◆ **Dataset items**

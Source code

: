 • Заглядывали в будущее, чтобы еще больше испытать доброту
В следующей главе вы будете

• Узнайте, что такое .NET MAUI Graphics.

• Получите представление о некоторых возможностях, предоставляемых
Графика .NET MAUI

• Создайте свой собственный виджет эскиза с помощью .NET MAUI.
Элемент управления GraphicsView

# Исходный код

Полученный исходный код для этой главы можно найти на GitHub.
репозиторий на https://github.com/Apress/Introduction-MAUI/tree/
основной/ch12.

◆ **WHAT YOU HAVE TO DO**
Each line from the one containing "такое .NET MAUI Graphics." to the close of the records must appear in the output exactly, and no other line.

◆ **OUTPUT**
• Узнайте, что такое .NET MAUI Graphics.

• Получите представление о некоторых возможностях, предоставляемых
Графика .NET MAUI

• Создайте свой собственный виджет эскиза с помощью .NET MAUI.
Элемент управления GraphicsView

# Исходный код

Полученный исходный код для этой главы можно найти на GitHub.
репозиторий на https://github.com/Apress/Introduction-MAUI/tree/
основной/ch12.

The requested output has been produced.